“Guardavo il suo piede sinistro e mi pareva impossibile fosse così piccolo ed esistesse realmente”. Così lo scrittore Maurizio De Giovanni ricorda Diego Armando Maradona al fattoquotidiano.it. Il campione argentino è morto per arresto cardiaco. Aveva 60 anni. “Se ne va un pezzo della memoria epica della città di Napoli. Credo che Maradona sia parte della nostra cultura come il pastore di un presepe, un santo patrono laico”, racconta lo scrittore de I Bastardi di Pizzofalcone. “Una figura immensa che ha trovato Napoli e Napoli ha trovato lui. Non è un caso che né Maradona né Napoli abbiano mai rivinto se non insieme. I trofei di Diego sono stati contemporanei alla sua presenza in questa città. Tutti i successi del Napoli sono stati in quel periodo. Credo che questo sia più di tutto la definizione di questo meraviglioso incontro tra un genio e la sua fede”.
Il quotidiano argentino El Clarin, nel lungo articolo d’addio, ha scritto che la vita di Maradona è stata “un salto nel vuoto senza paracadute (…) un ottovolante costante con salite ripide e dislivelli”…
La vita di Diego Armando Maradona è stata la vita di un uomo di cuore. Un uomo sincero e generoso. Ha pagato la sua sincerità che lo faceva parlare senza diaframmi, senza mai pensare prima, senza utile personale, senza mai mediazioni. Ha pagato la sua generosità che lo ha portato a circondarsi di persone che ne hanno approfittato in ogni maniera. Sincerità e generosità sono anche state la sua principale origine di sofferenza e fragilità.
In questi ore tutti ricordano Maradona postando sui social un suo colpo di tacco, un gol, un dribbling: qual è il suo ricordo del cuore sul campo?
La punizione sotto la pioggia contro la Juventus al San Paolo. Punizione a due in area. Pecci che gli dice: non puoi tirare sei pazzo. E lui gli dice: tanto gli faccio gol lo stesso. Tacconi che metteva più uomini in barriera possibile. Segna il gol, Pecci va da lui e gli dice: però ti ho fatto un assist immenso. E lui lo abbraccia.
Lei è sempre stato al San Paolo a seguire Maradona?

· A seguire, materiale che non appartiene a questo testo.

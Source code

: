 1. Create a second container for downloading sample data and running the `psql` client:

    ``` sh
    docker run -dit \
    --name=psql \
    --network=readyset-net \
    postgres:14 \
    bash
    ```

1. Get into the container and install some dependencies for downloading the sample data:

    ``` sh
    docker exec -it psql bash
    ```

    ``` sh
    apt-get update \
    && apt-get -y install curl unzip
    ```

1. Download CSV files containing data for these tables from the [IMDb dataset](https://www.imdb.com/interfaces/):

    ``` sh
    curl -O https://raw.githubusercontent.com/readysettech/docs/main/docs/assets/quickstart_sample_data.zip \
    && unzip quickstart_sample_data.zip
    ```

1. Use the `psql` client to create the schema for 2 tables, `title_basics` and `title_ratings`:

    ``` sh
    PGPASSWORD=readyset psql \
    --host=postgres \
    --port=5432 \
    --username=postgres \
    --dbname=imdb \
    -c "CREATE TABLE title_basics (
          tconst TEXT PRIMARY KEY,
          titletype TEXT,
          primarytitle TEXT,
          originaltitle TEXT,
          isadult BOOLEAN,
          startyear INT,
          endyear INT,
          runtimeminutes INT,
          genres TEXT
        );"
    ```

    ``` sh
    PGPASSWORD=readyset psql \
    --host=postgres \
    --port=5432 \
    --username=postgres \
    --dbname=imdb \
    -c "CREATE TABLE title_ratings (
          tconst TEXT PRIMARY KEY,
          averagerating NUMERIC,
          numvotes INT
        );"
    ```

Sempre, mai persa una partita. Ero allo stadio anche il giorno della presentazione: 5 luglio 1984. Mezzogiorno. Oltre quaranta gradi. Biglietto da mille lire. 80mila persone per vederlo uscire dagli spogliatoi in jeans e maglietta e salutarci tutti.
Altri tempi…
Noi ricordiamo Maradona con una maglia addosso. Ricordiamo Maldini con una maglia addosso. Ricordiamo Totti con una maglia addosso. Era un altro calcio. Oggi è diventato un business enorme, l’epoca in cui il business si pianifica e si programma. È tutto sintetico, tutto plastificato. L’epoca in cui Ronaldo va via dal Real Madrid per soldi.
Poi lei Maradona l’ha incontrato sul serio…
Sì certo. Quando ha avuto la cittadinanza onoraria. Ero uno di quelli che l’ha ricevuto sul palco del teatro San Carlo. Ero uno di quelli chiamati a salutarlo ufficialmente da parte della città. Ho avuto questa fortuna.
Cosa vi siete detti?
Guardavo il suo piede. Mi pareva impossibile. Guardavo il suo piede sinistro e mi sembrava impossibile che fosse piccolo ed esistesse realmente. Poi abbiamo scambiato qualche parola. L’ho ringraziato. Perché non credo esista un essere umano che mi abbia erogato la maggiore gioia gratis.
Il più grande di tutti…
Non il più grande, l’unico nella sua categoria. Gli altri sono spalettabili. Pelè, Ronaldo, Messi, Best si possono organizzare in una graduatoria. Ma davvero: lui non è stato il più grande ma l’unico nella sua categoria.